王子ホールディングス 三菱製紙の株式33%を取得 筆頭株主に

  ■ 王子ホールディングス 三菱製紙の株式33%を取得 筆頭株主に

2019年4月15日

製紙国内最大手の王子ホールディングスは6日、100億円を投じ、三菱製紙の株式33%を取得、持ち分法適用会社にすると発表した。 また業務提携契約を結ぶことにより原材料の共同調達のほか生産拠点の再編を検討する。 三菱製紙は大王製紙あるいは他大手との合併で王子製紙に対抗する第三極勢力を作る動きがあったが、王子製紙との合併で日本製紙との二大構図は続きそうだ。

王子ホールディングスは現在三菱製紙に2.3%出資しており、これを33%までに引き上げる。三菱製紙が実施する第三者割当増資を76億円引き受け23%の株式を取得、残りは三菱商事など関連企業の所有する株式を買い取る。

当初の提携契約では、三菱製紙のドイツ子会社、三菱ハイテクペーパーヨーロッパGmbHの全株式または一部株式を、王子HDに譲渡する案が盛り込まれていたが、これは実施しないこととなった。

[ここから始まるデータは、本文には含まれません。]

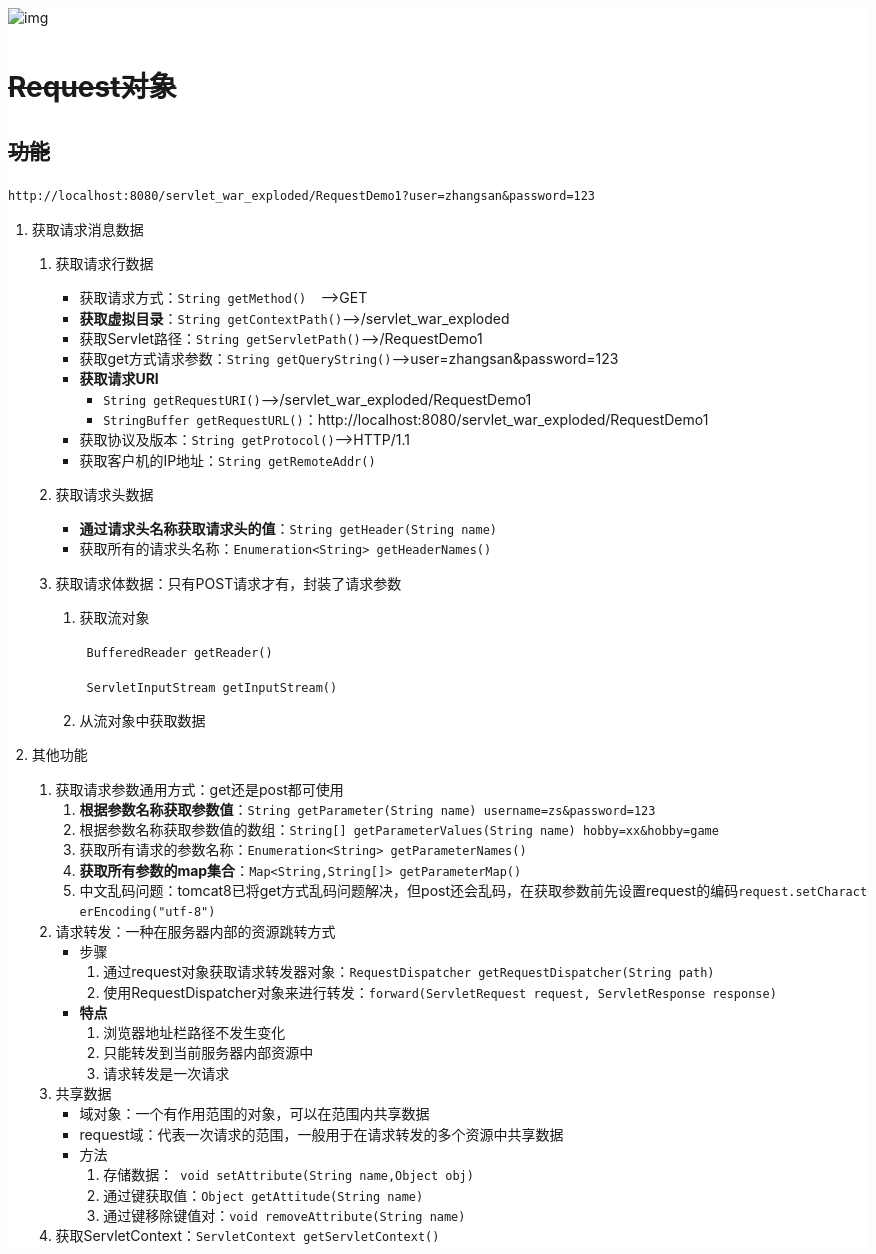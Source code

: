 ![img](https://cdn.nlark.com/yuque/0/2020/png/432628/1579439206460-b5da2835-c3e7-4c05-bc91-ffdff51f827a.png)

# ~~Request对象~~

## ~~功能~~

```
http://localhost:8080/servlet_war_exploded/RequestDemo1?user=zhangsan&password=123
```

1. 获取请求消息数据

   1. 获取请求行数据

      - 获取请求方式：`String getMethod()  `-->GET
      - **获取虚拟目录**：`String getContextPath()`-->/servlet_war_exploded
      - 获取Servlet路径：`String getServletPath()`-->/RequestDemo1
      - 获取get方式请求参数：`String getQueryString()`-->user=zhangsan&password=123
      - **获取请求URI**
        - `String getRequestURI()`-->/servlet_war_exploded/RequestDemo1
        - `StringBuffer getRequestURL()`：http://localhost:8080/servlet_war_exploded/RequestDemo1
      - 获取协议及版本：`String getProtocol()`-->HTTP/1.1
      - 获取客户机的IP地址：`String getRemoteAddr()`

   2. 获取请求头数据

      - **通过请求头名称获取请求头的值**：`String getHeader(String name)`
      - 获取所有的请求头名称：`Enumeration<String> getHeaderNames()`
      
   3. 获取请求体数据：只有POST请求才有，封装了请求参数

      1. 获取流对象

         ` BufferedReader getReader()`

         ` ServletInputStream getInputStream()`

      2. 从流对象中获取数据

2. 其他功能

   1. 获取请求参数通用方式：get还是post都可使用
      1. **根据参数名称获取参数值**：`String getParameter(String name) username=zs&password=123`
      2. 根据参数名称获取参数值的数组：`String[] getParameterValues(String name) hobby=xx&hobby=game`
      3. 获取所有请求的参数名称：`Enumeration<String> getParameterNames()`
      4. **获取所有参数的map集合**：`Map<String,String[]> getParameterMap()`
      5. 中文乱码问题：tomcat8已将get方式乱码问题解决，但post还会乱码，在获取参数前先设置request的编码`request.setCharacterEncoding("utf-8")`
   2. 请求转发：一种在服务器内部的资源跳转方式
      - 步骤
        1.  通过request对象获取请求转发器对象：`RequestDispatcher getRequestDispatcher(String path)`
        2. 使用RequestDispatcher对象来进行转发：`forward(ServletRequest request, ServletResponse response) `
      - **特点**
        1. 浏览器地址栏路径不发生变化
        2. 只能转发到当前服务器内部资源中
        3. 请求转发是一次请求
   3. 共享数据
      -  域对象：一个有作用范围的对象，可以在范围内共享数据
      - request域：代表一次请求的范围，一般用于在请求转发的多个资源中共享数据
      - 方法
        1. 存储数据：` void setAttribute(String name,Object obj)`
        2. 通过键获取值：`Object getAttitude(String name)`
        3. 通过键移除键值对：`void removeAttribute(String name)`
   4. 获取ServletContext：`ServletContext getServletContext()`
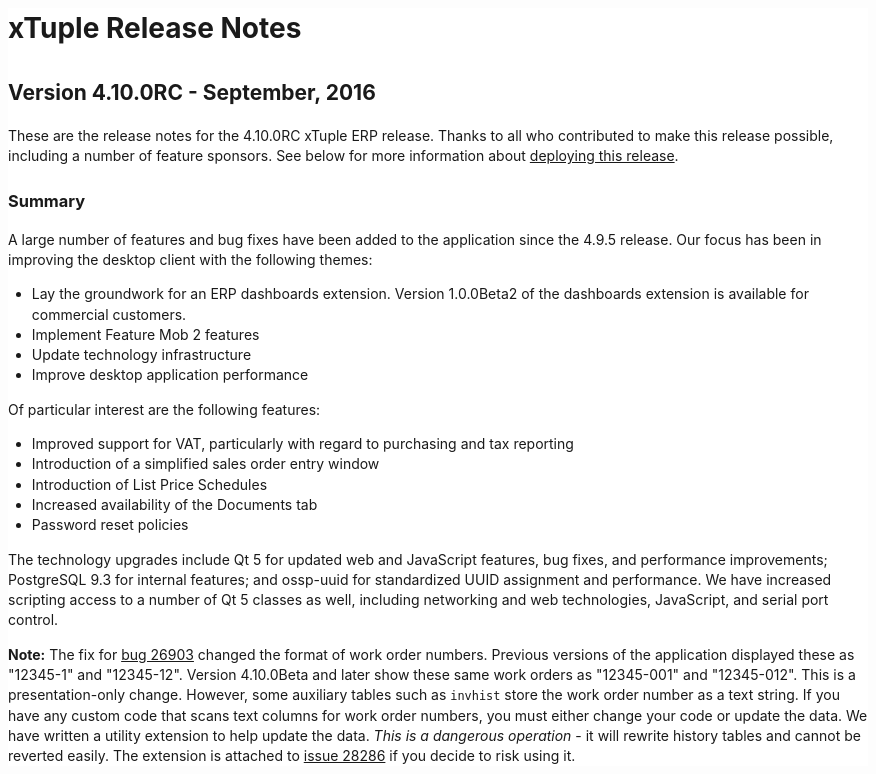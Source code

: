 # xTuple Release Notes

## Version 4.10.0RC - September, 2016

These are the release notes for the 4.10.0RC xTuple ERP release.
Thanks to all who contributed to make this release possible, including
a number of feature sponsors.
See below for more information about [deploying this release](#deployment-notes).

### Summary

A large number of features and bug fixes have been added to the
application since the 4.9.5 release. Our focus has been in improving
the desktop client with the following themes:

- Lay the groundwork for an ERP dashboards extension.
  Version 1.0.0Beta2 of the dashboards extension is available
  for commercial customers.
- Implement Feature Mob 2 features
- Update technology infrastructure
- Improve desktop application performance

Of particular interest are the following features:

- Improved support for VAT, particularly with regard to
  purchasing and tax reporting
- Introduction of a simplified sales order entry window
- Introduction of List Price Schedules
- Increased availability of the Documents tab
- Password reset policies

The technology upgrades include Qt 5 for updated web and JavaScript
features, bug fixes, and performance improvements; PostgreSQL 9.3
for internal features; and ossp-uuid for standardized UUID assignment
and performance. We have increased scripting access to a number of
Qt 5 classes as well, including networking and web technologies,
JavaScript, and serial port control.

**Note:**
The fix for [bug 26903](http://www.xtuple.org/xtincident/view/bugs/26903)
changed the format of work order numbers. Previous versions of the
application displayed these as "12345-1" and "12345-12". Version
4.10.0Beta and later show these same work orders as "12345-001" and
"12345-012". This is a presentation-only change. However, some
auxiliary tables such as `invhist` store the work order number as
a text string. If you have any custom code that scans text columns
for work order numbers, you must either change your code or update
the data. We have written a utility extension to help update the
data. _This is a dangerous operation_ - it will rewrite history
tables and cannot be reverted easily. The extension is attached to
[issue 28286](http://www.xtuple.org/xtincident/view/bugs/28286) if
you decide to risk using it.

 業務提携契約は、生産、販売、原燃料調達、物流、エンジニアリング、設備投資、研究開発および間接部門など、すべての事業分野を対象としており、OEM生産委託や19年4月に新工場(ティッシュなどの家庭紙)、木質燃料を燃やすバイオマス発電所を青森県で稼働させる。今後期待できる収益改善効果として、王子HDでは営業利益37億円以上、三菱製紙では営業利益25億円以上を想定している。

情報用紙や印刷用紙などの国内需要は減っており、生産能力の再編、集約なども視野に入れており、また王子の北海道製造拠点として三菱製紙の所有する八戸港倉庫を活用する案なども噂されている。

 青森県八戸工場の木質バイオマス発電所

三菱製紙の青森県八戸工場内に、約240億円を投資し出力7万5000kW、年間発電量5億3000万kW時の発電事業会社「エム・ピー・エム・王子エコエネルギー」を設立。出資比率は、王子側が55%、三菱製紙が45%。

燃料となる木質バイオマスは、青森県内の山林等から調達するが、王子グリーンリソースが開発しているPKS(ヤシガラ)燃料と、一部、石炭も投入する。石炭は、高温燃焼を維持するためで、燃料全体の1割程度の見通し。発電所を工場内に設置する三菱製紙が施設運営を担い、王子側が燃料調達を担当する役割分担だ。